- _Task to complete_
Transcribe every entry below word for word, but skip the pictures.

--- Records for the exercise Enclosed Below ---

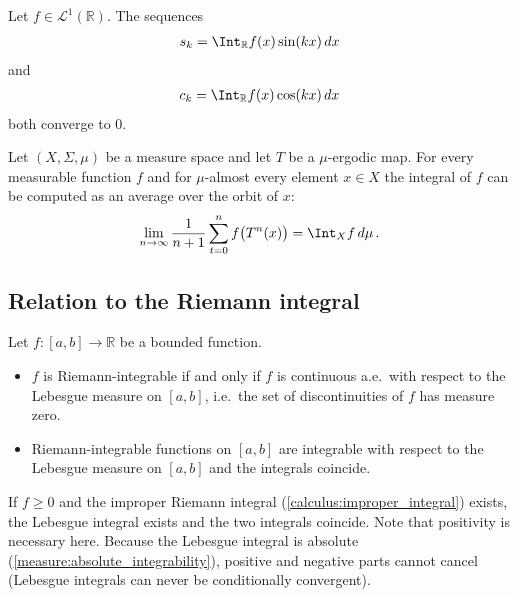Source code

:     \begin{theorem}\label{measure:riemann_lebesue_lemma}
        Let $f\in\mathcal{L}^1(\mathbb{R})$. The sequences
        \begin{gather}
            s_k=\Int_{\mathbb{R}}f(x)\sin(kx)\,dx
        \end{gather}
        and
        \begin{gather}
            c_k=\Int_{\mathbb{R}}f(x)\cos(kx)\,dx
        \end{gather}
        both converge to 0.
    \end{theorem}

    \begin{theorem}\label{measure:ergodic}
        Let $(X,\Sigma,\mu)$ be a measure space and let $T$ be a $\mu$-ergodic map. For every measurable function $f$ and for $\mu$-almost every element $x\in X$ the integral of $f$ can be computed as an average over the orbit of $x$:
        \begin{gather}
            \lim_{n\rightarrow\infty}\frac{1}{n+1}\sum_{t=0}^nf\bigl(T^n(x)\bigr) = \Int_Xf\,d\mu\,.
        \end{gather}
    \end{theorem}

\subsection{Relation to the Riemann integral}

    \begin{property}
        Let $f:[a,b]\rightarrow\mathbb{R}$ be a bounded function.
        \begin{itemize}
            \item $f$ is Riemann-integrable if and only if $f$ is continuous a.e.~with respect to the Lebesgue measure on $[a,b]$, i.e.~the set of discontinuities of $f$ has measure zero.
            \item Riemann-integrable functions on $[a,b]$ are integrable with respect to the Lebesgue measure on $[a,b]$ and the integrals coincide.
        \end{itemize}
    \end{property}

    \begin{property}
        If $f\geq0$ and the improper Riemann integral (\cref{calculus:improper_integral}) exists, the Lebesgue integral exists and the two integrals coincide. Note that positivity is necessary here. Because the Lebesgue integral is absolute (\cref{measure:absolute_integrability}), positive and negative parts cannot cancel (Lebesgue integrals can never be conditionally convergent).
    \end{property}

--- End of Enclosed Records for the exercise ---

- _Answer box_
Source code

:     \begin{theorem}\label{measure:riemann_lebesue_lemma}
        Let $f\in\mathcal{L}^1(\mathbb{R})$. The sequences
        \begin{gather}
            s_k=\Int_{\mathbb{R}}f(x)\sin(kx)\,dx
        \end{gather}
        and
        \begin{gather}
            c_k=\Int_{\mathbb{R}}f(x)\cos(kx)\,dx
        \end{gather}
        both converge to 0.
    \end{theorem}

    \begin{theorem}\label{measure:ergodic}
        Let $(X,\Sigma,\mu)$ be a measure space and let $T$ be a $\mu$-ergodic map. For every measurable function $f$ and for $\mu$-almost every element $x\in X$ the integral of $f$ can be computed as an average over the orbit of $x$:
        \begin{gather}
            \lim_{n\rightarrow\infty}\frac{1}{n+1}\sum_{t=0}^nf\bigl(T^n(x)\bigr) = \Int_Xf\,d\mu\,.
        \end{gather}
    \end{theorem}

\subsection{Relation to the Riemann integral}

    \begin{property}
        Let $f:[a,b]\rightarrow\mathbb{R}$ be a bounded function.
        \begin{itemize}
            \item $f$ is Riemann-integrable if and only if $f$ is continuous a.e.~with respect to the Lebesgue measure on $[a,b]$, i.e.~the set of discontinuities of $f$ has measure zero.
            \item Riemann-integrable functions on $[a,b]$ are integrable with respect to the Lebesgue measure on $[a,b]$ and the integrals coincide.
        \end{itemize}
    \end{property}

    \begin{property}
        If $f\geq0$ and the improper Riemann integral (\cref{calculus:improper_integral}) exists, the Lebesgue integral exists and the two integrals coincide. Note that positivity is necessary here. Because the Lebesgue integral is absolute (\cref{measure:absolute_integrability}), positive and negative parts cannot cancel (Lebesgue integrals can never be conditionally convergent).
    \end{property}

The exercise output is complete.